▶ _Excerpts from a dataset_
====

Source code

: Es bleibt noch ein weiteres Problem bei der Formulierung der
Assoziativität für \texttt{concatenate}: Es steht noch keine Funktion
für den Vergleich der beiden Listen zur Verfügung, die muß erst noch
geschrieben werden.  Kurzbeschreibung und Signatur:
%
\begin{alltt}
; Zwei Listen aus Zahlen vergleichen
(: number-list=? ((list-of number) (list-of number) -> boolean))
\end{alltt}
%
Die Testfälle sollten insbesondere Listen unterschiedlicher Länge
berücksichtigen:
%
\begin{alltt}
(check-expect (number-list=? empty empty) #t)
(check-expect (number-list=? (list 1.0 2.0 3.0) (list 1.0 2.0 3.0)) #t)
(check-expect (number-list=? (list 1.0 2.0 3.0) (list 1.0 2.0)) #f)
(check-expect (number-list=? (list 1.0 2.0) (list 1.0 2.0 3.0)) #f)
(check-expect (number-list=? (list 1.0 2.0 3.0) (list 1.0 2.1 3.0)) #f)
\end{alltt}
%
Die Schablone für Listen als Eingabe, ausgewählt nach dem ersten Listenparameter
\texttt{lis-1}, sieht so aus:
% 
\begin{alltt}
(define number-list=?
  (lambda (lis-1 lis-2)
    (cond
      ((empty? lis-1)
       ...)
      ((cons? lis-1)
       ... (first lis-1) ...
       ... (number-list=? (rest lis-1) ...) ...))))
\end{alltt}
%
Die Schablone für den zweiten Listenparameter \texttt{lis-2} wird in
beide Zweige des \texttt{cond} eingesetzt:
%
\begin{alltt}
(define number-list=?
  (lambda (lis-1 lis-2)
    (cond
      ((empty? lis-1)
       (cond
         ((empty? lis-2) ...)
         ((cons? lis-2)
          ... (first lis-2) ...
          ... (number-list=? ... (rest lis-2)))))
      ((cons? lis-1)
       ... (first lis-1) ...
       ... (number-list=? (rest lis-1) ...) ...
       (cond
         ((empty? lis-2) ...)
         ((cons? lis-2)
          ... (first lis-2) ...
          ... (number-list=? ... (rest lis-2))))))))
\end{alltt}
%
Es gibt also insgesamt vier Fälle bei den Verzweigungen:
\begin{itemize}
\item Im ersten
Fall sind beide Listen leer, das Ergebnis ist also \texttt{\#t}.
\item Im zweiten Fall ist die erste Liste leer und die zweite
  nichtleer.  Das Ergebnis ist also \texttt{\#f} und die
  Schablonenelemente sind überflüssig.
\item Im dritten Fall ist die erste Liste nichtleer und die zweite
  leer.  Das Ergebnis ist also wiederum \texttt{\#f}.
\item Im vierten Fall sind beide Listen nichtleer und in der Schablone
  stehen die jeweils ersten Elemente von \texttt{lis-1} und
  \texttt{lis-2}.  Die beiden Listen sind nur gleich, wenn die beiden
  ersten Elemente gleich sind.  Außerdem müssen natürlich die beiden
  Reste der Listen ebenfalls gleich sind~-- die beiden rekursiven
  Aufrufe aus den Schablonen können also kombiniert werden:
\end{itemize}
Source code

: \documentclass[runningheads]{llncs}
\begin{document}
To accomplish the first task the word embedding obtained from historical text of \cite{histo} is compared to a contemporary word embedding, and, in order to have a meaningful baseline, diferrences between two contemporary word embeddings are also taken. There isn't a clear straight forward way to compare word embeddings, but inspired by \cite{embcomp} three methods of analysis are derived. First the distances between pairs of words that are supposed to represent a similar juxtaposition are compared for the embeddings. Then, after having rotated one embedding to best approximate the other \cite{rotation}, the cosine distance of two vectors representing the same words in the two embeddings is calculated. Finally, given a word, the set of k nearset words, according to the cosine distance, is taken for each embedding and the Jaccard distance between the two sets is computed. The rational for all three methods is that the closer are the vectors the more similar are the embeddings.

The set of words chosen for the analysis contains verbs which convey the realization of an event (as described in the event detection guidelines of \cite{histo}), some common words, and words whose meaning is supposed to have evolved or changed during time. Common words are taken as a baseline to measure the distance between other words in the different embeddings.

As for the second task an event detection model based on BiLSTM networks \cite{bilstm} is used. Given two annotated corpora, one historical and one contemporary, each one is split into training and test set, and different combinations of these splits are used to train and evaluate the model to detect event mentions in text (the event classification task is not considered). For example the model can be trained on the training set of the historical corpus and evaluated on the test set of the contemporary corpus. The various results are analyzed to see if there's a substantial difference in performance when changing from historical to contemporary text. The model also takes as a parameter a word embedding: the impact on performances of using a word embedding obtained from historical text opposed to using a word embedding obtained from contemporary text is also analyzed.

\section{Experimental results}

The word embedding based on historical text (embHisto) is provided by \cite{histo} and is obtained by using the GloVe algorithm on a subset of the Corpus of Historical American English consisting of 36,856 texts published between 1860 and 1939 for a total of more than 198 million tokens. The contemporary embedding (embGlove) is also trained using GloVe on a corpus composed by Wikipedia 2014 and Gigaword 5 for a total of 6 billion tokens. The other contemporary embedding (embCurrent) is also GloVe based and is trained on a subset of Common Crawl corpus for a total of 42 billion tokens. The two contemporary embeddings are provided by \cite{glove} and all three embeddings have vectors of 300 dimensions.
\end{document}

====

▶ _Exercise aim_
Copy out only the lines above from the one with "Es gibt also" to the one with "Liste leer und die zweite", inclusive, exactly as they stand.

▶ _Written solution_
Es gibt also insgesamt vier Fälle bei den Verzweigungen:
\begin{itemize}
\item Im ersten
Fall sind beide Listen leer, das Ergebnis ist also \texttt{\#t}.
\item Im zweiten Fall ist die erste Liste leer und die zweite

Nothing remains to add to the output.